The FBI warns that threat actors are using malware on end-of-life (EoL) routers, turning them into proxies sold on the 5Socks and Anyproxy networks.
Outdated routers, which no longer receive security updates from their manufacturers, are susceptible to external attacks leveraging publicly available exploits to inject persistent malware.
Once compromised, these devices become part of residential proxy botnets that route malicious traffic. Cybercriminals often use these proxies to carry out illegal activities and cyberattacks.
“Through the 5Socks and Anyproxy network, criminals sell access to compromised routers as proxies for customers to purchase and utilize,” states the FBI Flash advisory.
“The proxies can be leveraged by threat actors to conceal their identity or location.”

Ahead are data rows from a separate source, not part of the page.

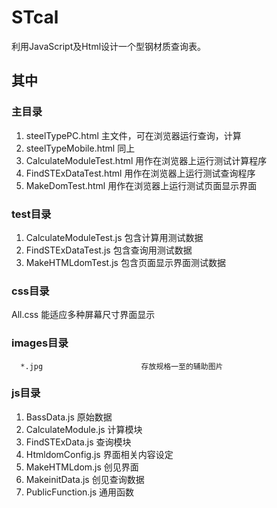 # STcal

利用JavaScript及Html设计一个型钢材质查询表。

## 其中

### 主目录
1. steelTypePC.html         主文件，可在浏览器运行查询，计算
2. steelTypeMobile.html     同上
3. CalculateModuleTest.html 用作在浏览器上运行测试计算程序
4. FindSTExDataTest.html    用作在浏览器上运行测试查询程序
5. MakeDomTest.html         用作在浏览器上运行测试页面显示界面

### test目录
1. CalculateModuleTest.js   包含计算用测试数据
2. FindSTExDataTest.js      包含查询用测试数据
3. MakeHTMLdomTest.js       包含页面显示界面测试数据

### css目录
All.css                     能适应多种屏幕尺寸界面显示

### images目录
      *.jpg                      存放规格一至的辅助图片

### js目录
1. BassData.js              原始数据
2. CalculateModule.js       计算模块
3. FindSTExData.js          查询模块
4. HtmldomConfig.js         界面相关内容设定
5. MakeHTMLdom.js           创见界面
6. MakeinitData.js          创见查询数据
7. PublicFunction.js        通用函数
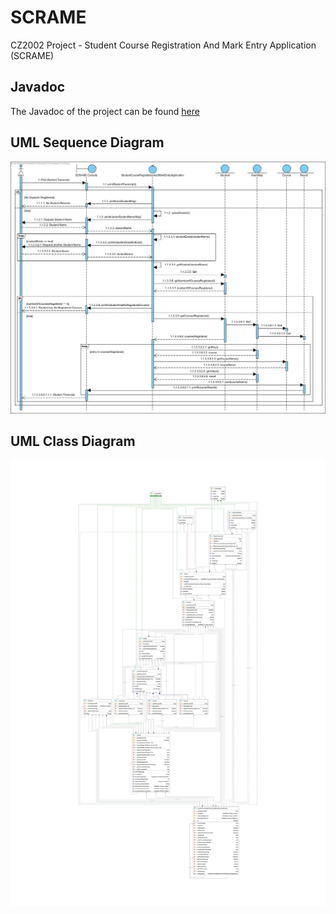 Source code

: # SCRAME
CZ2002 Project - Student Course Registration And Mark Entry Application (SCRAME)

## Javadoc
The Javadoc of the project can be found [here](https://l0rem1psum.github.io/SCRAME/overview-summary.html)

## UML Sequence Diagram
![SCRAME UML Sequnce Diagram](https://github.com/l0rem1psum/SCRAME/blob/master/UML%20Sequence%20Diagram.jpg?raw=true)

## UML Class Diagram
![SCRAME UML Class Diagram](https://github.com/l0rem1psum/SCRAME/blob/master/UML%20Class%20Diagram.jpg?raw=true)
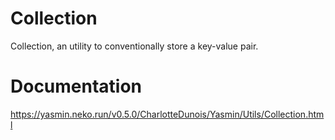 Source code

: # Collection

Collection, an utility to conventionally store a key-value pair.

# Documentation
https://yasmin.neko.run/v0.5.0/CharlotteDunois/Yasmin/Utils/Collection.html
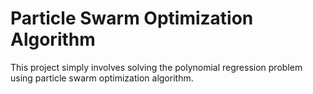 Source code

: # Particle Swarm Optimization Algorithm

This project simply involves solving the polynomial regression problem using particle swarm optimization algorithm.
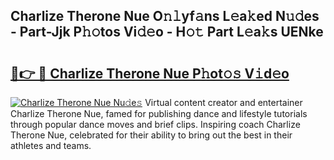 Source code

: ## Charlize Therone Nue O𝚗𝚕yf𝚊ns L𝚎a𝚔ed N𝚞𝚍es - Part-Jjk P𝚑𝚘tos Vi𝚍𝚎o - H𝚘𝚝 Part L𝚎a𝚔s UENke

# <h2><a href="http://kf5tbl9.oniu.top/?m=Charlize+Therone+Nue">🔗👉 🔴 Charlize Therone Nue P𝚑ot𝚘𝚜 V𝚒d𝚎o</a></h2>

[![Charlize Therone Nue Nu𝚍e𝚜](https://i.imgur.com/0qMVB7G.gif)](http://kf5tbl9.oniu.top/?m=Charlize+Therone+Nue)
Virtual content creator and entertainer Charlize Therone Nue, famed for publishing dance and lifestyle tutorials through popular dance moves and brief clips. Inspiring coach Charlize Therone Nue, celebrated for their ability to bring out the best in their athletes and teams.  
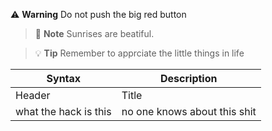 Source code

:  :warning: **Warning** Do not push the big red button

> :memo: **Note** Sunrises are beatiful. 

> :bulb: **Tip** Remember to apprciate the little things in life

<!-- <figure>
    <img src="https://mdg.imgix.net/assets/images/albuquerque.jpg?auto=format&fit=clip&q=40&w=1080"
         alt="Albuquerque, New Mexico">
    <figcaption>A single track trail outside of Albuquerque, New Mexico.</figcaption>
</figure> -->

| Syntax  | Description |
|---------| ------------|
| Header  | Title|
|what the hack is this | no one knows about this shit| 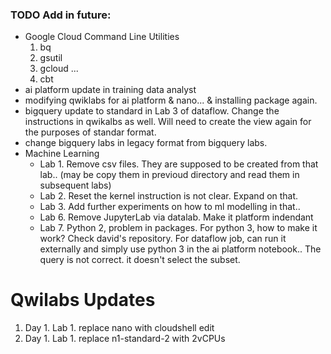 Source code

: ### TODO Add in future: 
- Google Cloud Command Line Utilities
    1. bq
    2. gsutil
    3. gcloud ...
    4. cbt
- ai platform update in training data analyst
- modifying qwiklabs for ai platform & nano... & installing package again. 
- bigquery update to standard in Lab 3 of dataflow. Change the instructions in qwikalbs as well. Will need to create the view again for the purposes of standar format. 
- change bigquery labs in legacy format from bigquery labs. 
- Machine Learning
    - Lab 1. Remove csv files. They are supposed to be created from that lab.. (may be copy them in previoud directory and read them in subsequent labs)
    - Lab 2. Reset the kernel instruction is not clear. Expand on that. 
    - Lab 3. Add further experiments on how to ml modelling in that.. 
    - Lab 6. Remove JupyterLab via datalab. Make it platform indendant
    - Lab 7. Python 2, problem in packages. For python 3, how to make it work? Check david's repository. For dataflow job, can run it externally and simply use python 3 in the ai platform notebook.. The query is not correct. it doesn't select the subset. 
    
# Qwilabs Updates
1. Day 1. Lab 1. replace nano with cloudshell edit
1. Day 1. Lab 1. replace n1-standard-2 with 2vCPUs

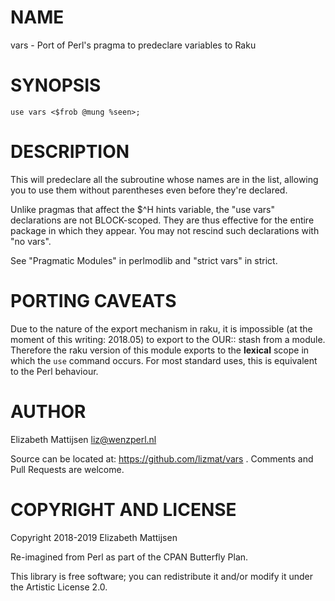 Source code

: NAME
====

vars - Port of Perl's pragma to predeclare variables to Raku

SYNOPSIS
========

    use vars <$frob @mung %seen>;

DESCRIPTION
===========

This will predeclare all the subroutine whose names are in the list, allowing you to use them without parentheses even before they're declared.

Unlike pragmas that affect the $^H hints variable, the "use vars" declarations are not BLOCK-scoped. They are thus effective for the entire package in which they appear. You may not rescind such declarations with "no vars".

See "Pragmatic Modules" in perlmodlib and "strict vars" in strict.

PORTING CAVEATS
===============

Due to the nature of the export mechanism in raku, it is impossible (at the moment of this writing: 2018.05) to export to the OUR:: stash from a module. Therefore the raku version of this module exports to the **lexical** scope in which the `use` command occurs. For most standard uses, this is equivalent to the Perl behaviour.

AUTHOR
======

Elizabeth Mattijsen <liz@wenzperl.nl>

Source can be located at: https://github.com/lizmat/vars . Comments and Pull Requests are welcome.

COPYRIGHT AND LICENSE
=====================

Copyright 2018-2019 Elizabeth Mattijsen

Re-imagined from Perl as part of the CPAN Butterfly Plan.

This library is free software; you can redistribute it and/or modify it under the Artistic License 2.0.


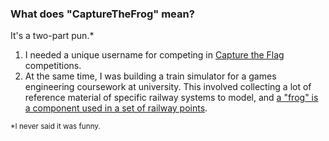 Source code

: ### What does "CaptureTheFrog" mean?

It's a two-part pun.*

1. I needed a unique username for competing in [Capture the Flag](https://en.wikipedia.org/wiki/Capture_the_flag_(cybersecurity)) competitions.
2. At the same time,  I was building a train simulator for a games engineering coursework at university. This involved collecting a lot of reference material of specific railway systems to model, and [a "frog" is a component used in a set of railway points](https://en.wikipedia.org/wiki/Railroad_switch#Crossing_(frog_or_common_crossing)).

<sup>*I never said it was funny.</sup> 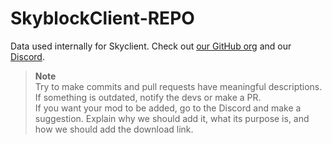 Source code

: # SkyblockClient-REPO
Data used internally for Skyclient. Check out [our GitHub org](https://github.com/SkyblockClient/) and our [Discord](https://inv.wtf/skyclient).  

> **Note**  
> Try to make commits and pull requests have meaningful descriptions.  
> If something is outdated, notify the devs or make a PR.  
> If you want your mod to be added, go to the Discord and make a suggestion. Explain why we should add it, what its purpose is, and how we should add the download link. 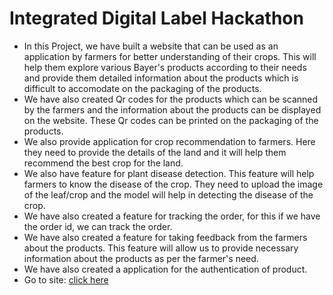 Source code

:# Integrated Digital Label Hackathon
* In this Project, we have built a website that can be used as an application by farmers for better understanding of their crops. This will help them explore various Bayer's products according to their needs and provide them detailed information about the products which is difficult to accomodate on the packaging of the products. 
* We have also created Qr codes for the products which can be scanned by the farmers and the information about the products can be displayed on the website. These Qr codes can be printed on the packaging of the products. 
* We also provide application for crop recommendation to farmers. Here they need to provide the details of the land and it will help them recommend the best crop for the land. 
* We also have feature for plant disease detection. This feature will help farmers to know the disease of the crop. They need to upload the image of the leaf/crop and the model will help in detecting the disease of the crop. 
* We have also created a feature for tracking the order, for this if we have the order id, we can track the order. 
* We have also created a feature for taking feedback from the farmers about the products. This feature will allow us to provide necessary information about the products as per the farmer's need.
* We have also created a application for the authentication of product.
* Go to site: [click here](https://bayer-hackethon.herokuapp.com/)
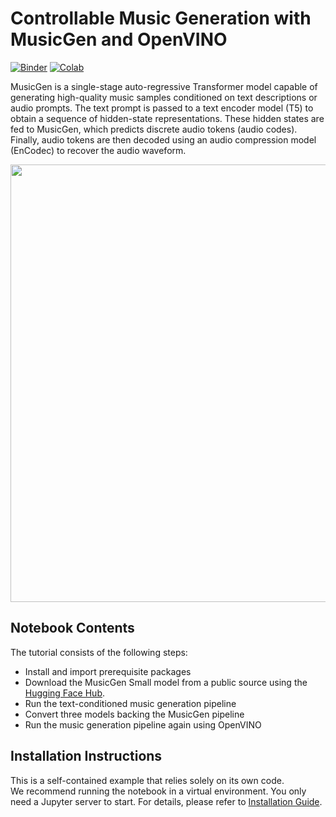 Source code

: # Controllable Music Generation with MusicGen and OpenVINO

[![Binder](https://mybinder.org/badge_logo.svg)](https://mybinder.org/v2/gh/igor-davidyuk/openvino_notebooks/blob/musicgen/notebooks/250-music-generation/250-music-generation.ipynb)
[![Colab](https://colab.research.google.com/assets/colab-badge.svg)](https://colab.research.google.com/github/igor-davidyuk/openvino_notebooks/blob/musicgen/notebooks/250-music-generation/250-music-generation.ipynb)

MusicGen is a single-stage auto-regressive Transformer model capable of generating high-quality music samples conditioned on text descriptions or audio prompts. The text prompt is passed to a text encoder model (T5) to obtain a sequence of hidden-state representations. These hidden states are fed to MusicGen, which predicts discrete audio tokens (audio codes). Finally, audio tokens are then decoded using an audio compression model (EnCodec) to recover the audio waveform.

<img src="https://user-images.githubusercontent.com/76463150/260439306-81c81c8d-1f9c-41d0-b881-9491766def8e.png" width=700>

## Notebook Contents
The tutorial consists of the following steps:

- Install and import prerequisite packages
- Download the MusicGen Small model from a public source using the [Hugging Face Hub](https://huggingface.co/models?sort=downloads&search=facebook%2Fmusicgen-).
- Run the text-conditioned music generation pipeline
- Convert three models backing the MusicGen pipeline
- Run the music generation pipeline again using OpenVINO

## Installation Instructions

This is a self-contained example that relies solely on its own code.</br>
We recommend  running the notebook in a virtual environment. You only need a Jupyter server to start.
For details, please refer to [Installation Guide](../../README.md).
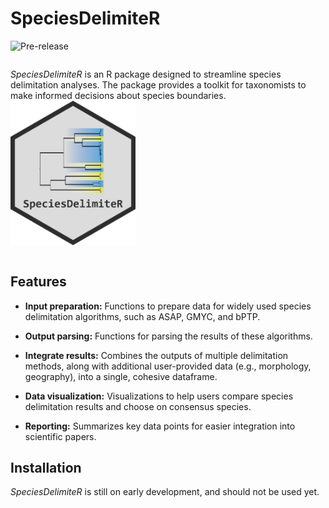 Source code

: 
<!-- README.md is generated from README.Rmd. Please edit that file -->

# SpeciesDelimiteR

<!-- badges: start -->

![Pre-release](https://img.shields.io/badge/pre--release-v0.1-orange.svg)
<!-- badges: end -->

<div style="display: flex; justify-content: space-between; align-items: center;">

<span style="flex: 1; max-width: 80%;"> *SpeciesDelimiteR* is an R
package designed to streamline species delimitation analyses. The
package provides a toolkit for taxonomists to make informed decisions
about species boundaries. </span>
<img src="man/figures/logo.png" alt="SpeciesDelimiteR Logo" width="200">

</div>

## Features

- **Input preparation:** Functions to prepare data for widely used
  species delimitation algorithms, such as ASAP, GMYC, and bPTP.

- **Output parsing:** Functions for parsing the results of these
  algorithms.

- **Integrate results:** Combines the outputs of multiple delimitation
  methods, along with additional user-provided data (e.g., morphology,
  geography), into a single, cohesive dataframe.

- **Data visualization:** Visualizations to help users compare species
  delimitation results and choose on consensus species.

- **Reporting:** Summarizes key data points for easier integration into
  scientific papers.

## Installation

*SpeciesDelimiteR* is still on early development, and should not be used
yet.

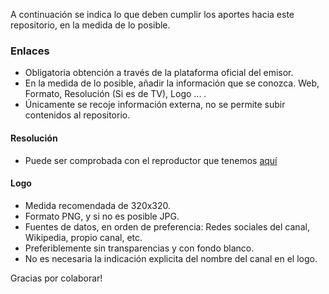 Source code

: A continuación se indica lo que deben cumplir los aportes hacia este repositorio, en la medida de lo posible.

### Enlaces

- Obligatoria obtención a través de la plataforma oficial del emisor.
- En la medida de lo posible, añadir la información que se conozca. Web, Formato, Resolución (Si es de TV), Logo ... .
- Únicamente se recoje información externa, no se permite subir contenidos al repositorio.

#### Resolución
- Puede ser comprobada con el reproductor que tenemos [aquí](http://marcvila.me/tdt/)

#### Logo
- Medida recomendada de 320x320.
- Formato PNG, y si no es posible JPG.
- Fuentes de datos, en orden de preferencia: Redes sociales del canal, Wikipedia, propio canal, etc.
- Preferiblemente sin transparencias y con fondo blanco.
- No es necesaria la indicación explicita del nombre del canal en el logo.

Gracias por colaborar!
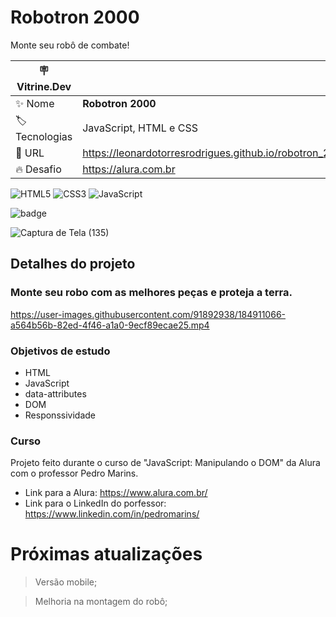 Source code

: # Robotron 2000

Monte seu robô de combate!

| :placard: Vitrine.Dev |     |
| -------------  | --- |
| :sparkles: Nome        | **Robotron 2000**
| :label: Tecnologias | JavaScript, HTML e CSS
| :rocket: URL         | https://leonardotorresrodrigues.github.io/robotron_2000/
| :fire: Desafio     | https://alura.com.br

![HTML5](https://img.shields.io/badge/html5-%23E34F26.svg?style=for-the-badge&logo=html5&logoColor=white)
![CSS3](https://img.shields.io/badge/css3-%231572B6.svg?style=for-the-badge&logo=css3&logoColor=white)
![JavaScript](https://img.shields.io/badge/javascript-%23323330.svg?style=for-the-badge&logo=javascript&logoColor=%23F7DF1E)

![badge](https://img.shields.io/badge/Version-1.5-green)

![Captura de Tela (135)](https://user-images.githubusercontent.com/91892938/184906775-814ddcd9-657b-416e-976e-c400ba6dfb5b.png#vitrinedev)

## Detalhes do projeto

### Monte seu robo com as melhores peças e proteja a terra.

https://user-images.githubusercontent.com/91892938/184911066-a564b56b-82ed-4f46-a1a0-9ecf89ecae25.mp4

### Objetivos de estudo
* HTML
* JavaScript
* data-attributes
* DOM
* Responssividade

### Curso
Projeto feito durante o curso de "JavaScript: Manipulando o DOM" da Alura com o professor Pedro Marins.
* Link para a Alura: https://www.alura.com.br/
* Link para o LinkedIn do porfessor: https://www.linkedin.com/in/pedromarins/

# Próximas atualizações
> Versão mobile;

> Melhoria na montagem do robô;
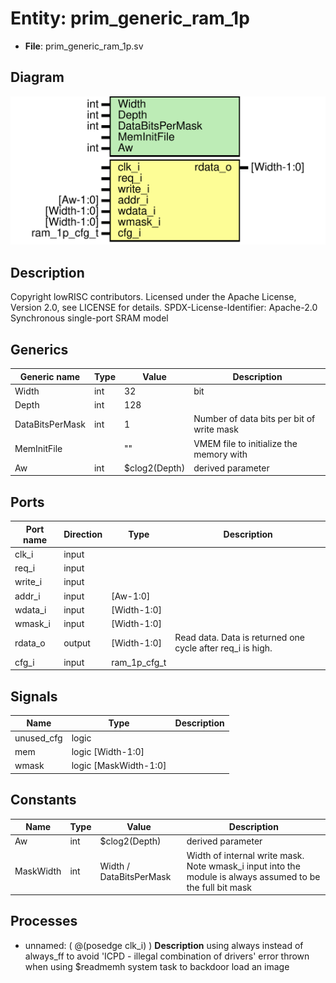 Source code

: # Entity: prim_generic_ram_1p

- **File**: prim_generic_ram_1p.sv
## Diagram

![Diagram](prim_generic_ram_1p.svg "Diagram")
## Description

Copyright lowRISC contributors.
 Licensed under the Apache License, Version 2.0, see LICENSE for details.
 SPDX-License-Identifier: Apache-2.0
 Synchronous single-port SRAM model
 
## Generics

| Generic name    | Type | Value         | Description                               |
| --------------- | ---- | ------------- | ----------------------------------------- |
| Width           | int  | 32            | bit                                       |
| Depth           | int  | 128           |                                           |
| DataBitsPerMask | int  | 1             | Number of data bits per bit of write mask |
| MemInitFile     |      | ""            | VMEM file to initialize the memory with   |
| Aw              | int  | $clog2(Depth) | derived parameter                         |
## Ports

| Port name | Direction | Type         | Description                                                |
| --------- | --------- | ------------ | ---------------------------------------------------------- |
| clk_i     | input     |              |                                                            |
| req_i     | input     |              |                                                            |
| write_i   | input     |              |                                                            |
| addr_i    | input     | [Aw-1:0]     |                                                            |
| wdata_i   | input     | [Width-1:0]  |                                                            |
| wmask_i   | input     | [Width-1:0]  |                                                            |
| rdata_o   | output    | [Width-1:0]  | Read data. Data is returned one cycle after req_i is high. |
| cfg_i     | input     | ram_1p_cfg_t |                                                            |
## Signals

| Name       | Type                  | Description |
| ---------- | --------------------- | ----------- |
| unused_cfg | logic                 |             |
| mem        | logic [Width-1:0]     |             |
| wmask      | logic [MaskWidth-1:0] |             |
## Constants

| Name      | Type | Value                   | Description                                                                                                 |
| --------- | ---- | ----------------------- | ----------------------------------------------------------------------------------------------------------- |
| Aw        | int  | $clog2(Depth)           | derived parameter                                                                                           |
| MaskWidth | int  | Width / DataBitsPerMask | Width of internal write mask. Note wmask_i input into the module is always assumed to be the full bit mask  |
## Processes
- unnamed: ( @(posedge clk_i) )
**Description**
using always instead of always_ff to avoid 'ICPD  - illegal combination of drivers' error
thrown when using $readmemh system task to backdoor load an image

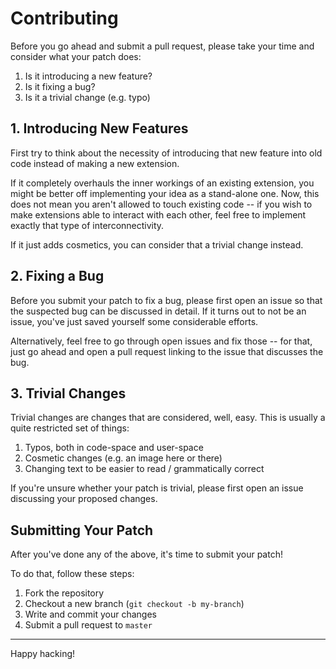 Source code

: # Contributing

Before you go ahead and submit a pull request, please take your time and consider what your patch does:

1. Is it introducing a new feature?
2. Is it fixing a bug?
3. Is it a trivial change (e.g. typo)

## 1. Introducing New Features

First try to think about the necessity of introducing that new feature into old code instead of making a new extension.

If it completely overhauls the inner workings of an existing extension, you might be better off implementing your idea
as a stand-alone one. Now, this does not mean you aren't allowed to touch existing code -- if you wish to make
extensions able to interact with each other, feel free to implement exactly that type of interconnectivity.

If it just adds cosmetics, you can consider that a trivial change instead.

## 2. Fixing a Bug

Before you submit your patch to fix a bug, please first open an issue so that the suspected bug can be discussed in
detail. If it turns out to not be an issue, you've just saved yourself some considerable efforts.

Alternatively, feel free to go through open issues and fix those -- for that, just go ahead and open a pull request
linking to the issue that discusses the bug.

## 3. Trivial Changes

Trivial changes are changes that are considered, well, easy. This is usually a quite restricted set of things:

1. Typos, both in code-space and user-space
2. Cosmetic changes (e.g. an image here or there)
3. Changing text to be easier to read / grammatically correct

If you're unsure whether your patch is trivial, please first open an issue discussing your proposed changes.

## Submitting Your Patch

After you've done any of the above, it's time to submit your patch!

To do that, follow these steps:

1. Fork the repository
2. Checkout a new branch (`git checkout -b my-branch`)
3. Write and commit your changes
4. Submit a pull request to `master`

---

Happy hacking!
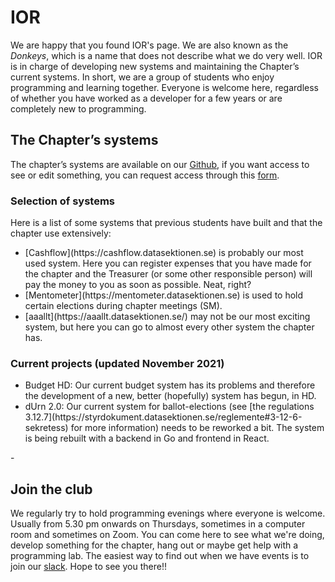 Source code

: # IOR

We are happy that you found IOR's page. We are also known as the _Donkeys_, which is a name that does not describe what we do very well. IOR is in charge of developing new systems and maintaining the Chapter’s current systems. In short, we are a group of students who enjoy programming and learning together. Everyone is welcome here, regardless of whether you have worked as a developer for a few years or are completely new to programming.

## The Chapter’s systems

The chapter’s systems are available on our [Github](https://dsekt.se/github-link-website), if you want access to see or edit something, you can request access through this [form](https://dsekt.se/github-access).

### Selection of systems

Here is a list of some systems that previous students have built and that the chapter use extensively:

<ul>
    <li>
        [Cashflow](https://cashflow.datasektionen.se) is probably our most used system. Here you can register expenses that you have made for the chapter and the Treasurer (or some other responsible person) will pay the money to you as soon as possible. Neat, right?
    </li>
    <li>
        [Mentometer](https://mentometer.datasektionen.se) is used to hold certain elections during chapter meetings (SM).
    </li>
    <li>
        [aaallt](https://aaallt.datasektionen.se/) may not be our most exciting system, but here you can go to almost every other system the chapter has.
    </li>
</ul>

### Current projects (updated November 2021)

<ul>
    <li>
        Budget HD: Our current budget system has its problems and therefore the development of a new, better (hopefully) system has begun, in HD.
    </li>
    <li>
        dUrn 2.0: Our current system for ballot-elections (see [the regulations 3.12.7](https://styrdokument.datasektionen.se/reglemente#3-12-6-sekretess) for more information) needs to be reworked a bit. The system is being rebuilt with a backend in Go and frontend in React.
    </li>
</ul>-

## Join the club

We regularly try to hold programming evenings where everyone is welcome. Usually from 5.30 pm onwards on Thursdays, sometimes in a computer room and sometimes on Zoom. You can come here to see what we're doing, develop something for the chapter, hang out or maybe get help with a programming lab. The easiest way to find out when we have events is to join our [slack](https://ior.slack.com). Hope to see you there!!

The advisory identifies the following EoL Linksys and Cisco models as frequent targets:
- Linksys E1200, E2500, E1000, E4200, E1500, E300, E3200, E1550
- Linksys WRT320N, WRT310N, WRT610N
- Cradlepoint E100
- Cisco M10
The FBI reports that Chinese state-sponsored actors have exploited known vulnerabilities in these routers to execute covert espionage campaigns, particularly targeting critical U.S. infrastructure.
In a related bulletin, the agency confirms many of these routers are infected with a variant of “TheMoon” malware, which allows threat actors to configure them as proxies.
“End-of-life routers have been breached by cyber actors utilizing variants of TheMoon malware,” notes the FBI bulletin.
“Recently, compromised routers at the end of life—with remote administration enabled—were identified as infected by a new variant of TheMoon malware. This malware allows cyber criminals to install proxies on unsuspecting victim routers to conduct cyber crimes anonymously.”
Once compromised, routers connect to command-and-control (C2) servers to receive commands, including scanning for and compromising additional vulnerable devices on the Internet.
The FBI indicates that these proxies are used to evade detection during cryptocurrency theft, cybercrime-for-hire endeavors, and other illegal activities.
Common indicators of botnet compromise include disruptions in network connectivity, overheating, performance degradation, unexpected configuration changes, the presence of rogue admin users, and unusual network traffic patterns.
The best strategy to mitigate the risk of botnet infections is to replace end-of-life routers with newer, actively supported models.
If replacement isn’t feasible, ensure you apply the latest firmware updates sourced from the vendor’s official download portal, change default admin credentials, and disable remote management features.
The FBI has provided indicators of compromise linked to the malware found on EoL devices.